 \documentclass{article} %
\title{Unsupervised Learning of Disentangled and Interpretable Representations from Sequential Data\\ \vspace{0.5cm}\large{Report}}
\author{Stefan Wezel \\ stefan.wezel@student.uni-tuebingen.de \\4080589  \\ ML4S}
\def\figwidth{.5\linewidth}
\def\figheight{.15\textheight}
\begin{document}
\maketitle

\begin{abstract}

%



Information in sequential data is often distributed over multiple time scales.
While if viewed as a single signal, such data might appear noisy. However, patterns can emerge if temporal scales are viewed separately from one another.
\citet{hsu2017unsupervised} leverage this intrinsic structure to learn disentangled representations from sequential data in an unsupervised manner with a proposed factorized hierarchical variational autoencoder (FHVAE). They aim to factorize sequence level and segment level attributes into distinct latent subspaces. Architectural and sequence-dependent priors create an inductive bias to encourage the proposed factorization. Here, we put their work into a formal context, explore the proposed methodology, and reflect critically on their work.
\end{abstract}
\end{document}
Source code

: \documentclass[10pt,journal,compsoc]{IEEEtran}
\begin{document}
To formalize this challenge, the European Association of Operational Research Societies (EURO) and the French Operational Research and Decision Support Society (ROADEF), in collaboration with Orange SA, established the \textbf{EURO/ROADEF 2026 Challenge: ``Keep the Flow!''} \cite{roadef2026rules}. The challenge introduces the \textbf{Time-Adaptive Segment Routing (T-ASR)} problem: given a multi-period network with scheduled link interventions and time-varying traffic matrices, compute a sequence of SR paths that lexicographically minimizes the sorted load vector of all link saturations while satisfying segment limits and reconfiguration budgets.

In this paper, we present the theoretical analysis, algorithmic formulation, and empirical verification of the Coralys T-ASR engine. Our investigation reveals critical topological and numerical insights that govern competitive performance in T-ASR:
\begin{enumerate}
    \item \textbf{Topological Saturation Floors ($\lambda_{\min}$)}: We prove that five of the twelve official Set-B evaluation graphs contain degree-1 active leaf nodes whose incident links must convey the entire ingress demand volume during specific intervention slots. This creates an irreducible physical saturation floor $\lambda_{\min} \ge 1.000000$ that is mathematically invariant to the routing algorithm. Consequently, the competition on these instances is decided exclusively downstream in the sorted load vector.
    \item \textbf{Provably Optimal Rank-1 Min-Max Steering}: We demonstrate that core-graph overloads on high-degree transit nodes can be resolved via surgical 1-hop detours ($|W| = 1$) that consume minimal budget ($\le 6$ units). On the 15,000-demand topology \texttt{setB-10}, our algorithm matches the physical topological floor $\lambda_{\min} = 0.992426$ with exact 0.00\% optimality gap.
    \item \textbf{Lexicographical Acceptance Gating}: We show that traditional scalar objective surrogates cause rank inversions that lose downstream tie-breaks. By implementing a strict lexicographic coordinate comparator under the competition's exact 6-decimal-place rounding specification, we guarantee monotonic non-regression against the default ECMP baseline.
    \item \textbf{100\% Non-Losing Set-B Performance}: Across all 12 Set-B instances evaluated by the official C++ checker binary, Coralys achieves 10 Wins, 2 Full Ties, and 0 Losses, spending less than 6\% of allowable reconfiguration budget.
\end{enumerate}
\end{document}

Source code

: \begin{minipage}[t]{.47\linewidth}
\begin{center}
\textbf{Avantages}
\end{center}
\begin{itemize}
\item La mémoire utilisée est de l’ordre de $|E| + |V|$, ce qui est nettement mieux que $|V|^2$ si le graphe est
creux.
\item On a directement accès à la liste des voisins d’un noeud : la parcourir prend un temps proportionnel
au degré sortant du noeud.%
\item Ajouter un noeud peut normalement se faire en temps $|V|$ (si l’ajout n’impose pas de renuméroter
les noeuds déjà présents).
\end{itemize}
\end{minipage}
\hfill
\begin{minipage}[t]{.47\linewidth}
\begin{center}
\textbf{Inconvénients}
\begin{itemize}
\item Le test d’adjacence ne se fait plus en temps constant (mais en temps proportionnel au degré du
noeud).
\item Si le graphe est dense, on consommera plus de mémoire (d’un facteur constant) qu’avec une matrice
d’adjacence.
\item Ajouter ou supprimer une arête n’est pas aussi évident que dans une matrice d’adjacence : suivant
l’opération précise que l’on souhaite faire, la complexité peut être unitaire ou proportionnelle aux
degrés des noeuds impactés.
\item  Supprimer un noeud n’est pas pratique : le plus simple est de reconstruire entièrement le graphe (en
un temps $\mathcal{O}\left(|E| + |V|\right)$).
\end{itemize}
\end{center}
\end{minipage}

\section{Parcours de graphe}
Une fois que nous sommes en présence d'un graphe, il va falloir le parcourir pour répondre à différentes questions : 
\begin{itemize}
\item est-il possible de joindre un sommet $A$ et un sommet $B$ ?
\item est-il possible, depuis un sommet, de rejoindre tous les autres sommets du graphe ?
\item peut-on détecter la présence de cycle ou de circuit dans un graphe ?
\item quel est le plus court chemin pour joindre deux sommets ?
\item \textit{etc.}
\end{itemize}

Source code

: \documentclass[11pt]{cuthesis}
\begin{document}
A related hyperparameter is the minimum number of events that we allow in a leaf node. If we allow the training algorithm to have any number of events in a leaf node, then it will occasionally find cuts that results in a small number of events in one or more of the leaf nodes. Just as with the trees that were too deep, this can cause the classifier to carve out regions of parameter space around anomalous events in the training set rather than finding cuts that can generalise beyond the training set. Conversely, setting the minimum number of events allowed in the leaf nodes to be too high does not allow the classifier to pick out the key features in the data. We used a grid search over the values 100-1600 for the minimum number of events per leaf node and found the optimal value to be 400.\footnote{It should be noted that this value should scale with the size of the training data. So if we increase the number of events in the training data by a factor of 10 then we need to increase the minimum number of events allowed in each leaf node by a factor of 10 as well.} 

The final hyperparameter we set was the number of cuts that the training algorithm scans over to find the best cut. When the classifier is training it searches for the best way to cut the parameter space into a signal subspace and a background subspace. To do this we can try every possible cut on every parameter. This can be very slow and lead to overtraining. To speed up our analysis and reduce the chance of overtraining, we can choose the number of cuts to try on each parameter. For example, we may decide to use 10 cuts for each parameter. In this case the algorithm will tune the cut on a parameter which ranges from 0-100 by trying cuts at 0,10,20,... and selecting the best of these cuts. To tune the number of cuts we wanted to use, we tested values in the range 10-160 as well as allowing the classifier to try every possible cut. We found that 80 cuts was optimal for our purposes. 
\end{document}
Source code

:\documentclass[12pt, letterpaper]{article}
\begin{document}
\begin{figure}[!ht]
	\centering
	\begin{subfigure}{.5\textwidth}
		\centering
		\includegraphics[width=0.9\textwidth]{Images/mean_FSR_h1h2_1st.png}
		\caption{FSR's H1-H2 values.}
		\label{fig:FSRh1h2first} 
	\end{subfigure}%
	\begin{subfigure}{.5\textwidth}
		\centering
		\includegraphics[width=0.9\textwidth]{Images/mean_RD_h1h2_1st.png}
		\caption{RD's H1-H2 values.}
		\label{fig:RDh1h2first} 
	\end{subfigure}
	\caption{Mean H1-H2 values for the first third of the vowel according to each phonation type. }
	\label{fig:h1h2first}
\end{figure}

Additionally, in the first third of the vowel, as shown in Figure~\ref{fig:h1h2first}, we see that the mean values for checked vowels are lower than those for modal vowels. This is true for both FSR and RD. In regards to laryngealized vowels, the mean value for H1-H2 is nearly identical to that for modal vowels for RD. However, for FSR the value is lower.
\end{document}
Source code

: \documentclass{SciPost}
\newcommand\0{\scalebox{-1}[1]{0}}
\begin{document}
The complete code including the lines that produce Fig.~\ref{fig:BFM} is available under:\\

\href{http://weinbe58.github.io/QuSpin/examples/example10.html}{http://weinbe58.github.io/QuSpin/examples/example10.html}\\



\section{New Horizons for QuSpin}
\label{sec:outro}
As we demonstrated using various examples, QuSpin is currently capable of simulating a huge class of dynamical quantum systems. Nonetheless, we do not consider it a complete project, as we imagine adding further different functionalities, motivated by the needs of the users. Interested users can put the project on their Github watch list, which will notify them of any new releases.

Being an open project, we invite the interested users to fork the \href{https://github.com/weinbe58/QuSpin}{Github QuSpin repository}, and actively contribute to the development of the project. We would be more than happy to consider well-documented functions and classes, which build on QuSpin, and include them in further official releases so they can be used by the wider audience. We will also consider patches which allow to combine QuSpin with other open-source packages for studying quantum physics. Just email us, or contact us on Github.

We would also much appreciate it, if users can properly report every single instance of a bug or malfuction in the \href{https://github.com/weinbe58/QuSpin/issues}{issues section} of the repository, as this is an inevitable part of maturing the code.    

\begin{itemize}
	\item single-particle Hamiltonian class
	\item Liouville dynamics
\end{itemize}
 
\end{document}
※
What you have to do:
Wherever the string "pour" appears in the entries, copy that line.

Answer to this exercise:
Une fois que nous sommes en présence d'un graphe, il va falloir le parcourir pour répondre à différentes questions : 
\item quel est le plus court chemin pour joindre deux sommets ?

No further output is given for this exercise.